** Opening MATERIAL FOR THIS TASK block **
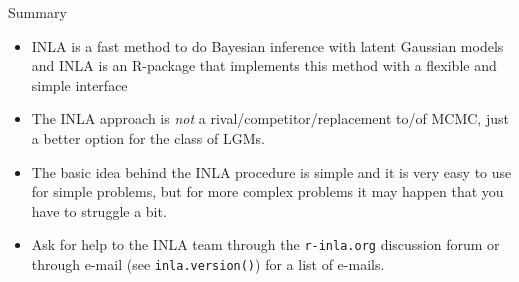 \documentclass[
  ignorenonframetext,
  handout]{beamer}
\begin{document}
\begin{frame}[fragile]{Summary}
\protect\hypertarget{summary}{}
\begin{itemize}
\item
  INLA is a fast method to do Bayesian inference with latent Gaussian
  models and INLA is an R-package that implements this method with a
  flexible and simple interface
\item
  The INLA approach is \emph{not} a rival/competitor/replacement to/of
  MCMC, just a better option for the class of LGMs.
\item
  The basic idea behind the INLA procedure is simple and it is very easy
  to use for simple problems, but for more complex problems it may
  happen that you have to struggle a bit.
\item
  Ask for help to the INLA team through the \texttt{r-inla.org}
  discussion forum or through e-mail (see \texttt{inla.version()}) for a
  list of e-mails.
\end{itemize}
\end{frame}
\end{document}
** Closing MATERIAL FOR THIS TASK block **
** Opening MATERIAL FOR THIS TASK block **
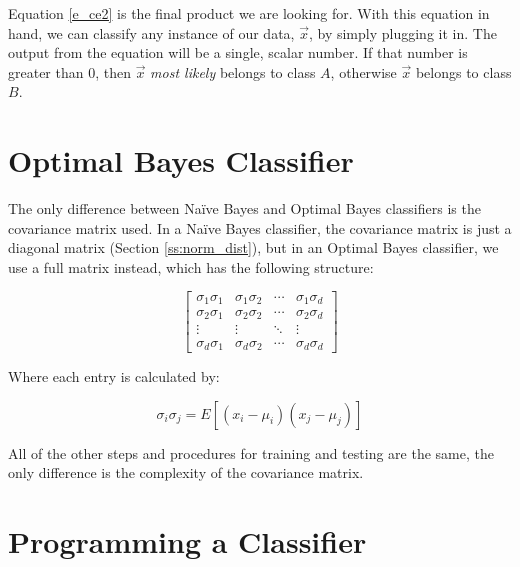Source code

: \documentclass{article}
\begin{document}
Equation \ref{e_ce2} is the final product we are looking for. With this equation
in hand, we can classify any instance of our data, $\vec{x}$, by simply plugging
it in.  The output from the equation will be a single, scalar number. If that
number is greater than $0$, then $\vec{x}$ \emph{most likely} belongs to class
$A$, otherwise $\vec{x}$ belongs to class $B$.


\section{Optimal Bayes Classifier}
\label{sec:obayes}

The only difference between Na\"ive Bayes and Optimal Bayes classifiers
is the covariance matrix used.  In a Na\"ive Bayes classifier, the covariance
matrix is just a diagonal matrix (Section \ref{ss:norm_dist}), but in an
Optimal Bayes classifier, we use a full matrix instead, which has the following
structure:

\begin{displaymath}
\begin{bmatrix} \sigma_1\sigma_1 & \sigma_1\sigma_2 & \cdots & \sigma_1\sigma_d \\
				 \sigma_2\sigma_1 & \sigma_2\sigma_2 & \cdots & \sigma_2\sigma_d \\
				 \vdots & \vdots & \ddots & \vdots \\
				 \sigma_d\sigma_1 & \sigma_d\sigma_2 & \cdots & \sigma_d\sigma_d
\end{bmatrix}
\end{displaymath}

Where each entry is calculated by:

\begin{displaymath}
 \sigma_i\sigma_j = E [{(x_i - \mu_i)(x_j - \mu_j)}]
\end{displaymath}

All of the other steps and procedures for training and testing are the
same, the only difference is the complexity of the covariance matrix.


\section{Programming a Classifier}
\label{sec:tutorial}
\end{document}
** Closing MATERIAL FOR THIS TASK block **
Each line of the material that contains the string "equation" has to be copied out.

ANSWER BOX »
Equation \ref{e_ce2} is the final product we are looking for. With this equation
it in.  The output from the equation will be a single, scalar number. If that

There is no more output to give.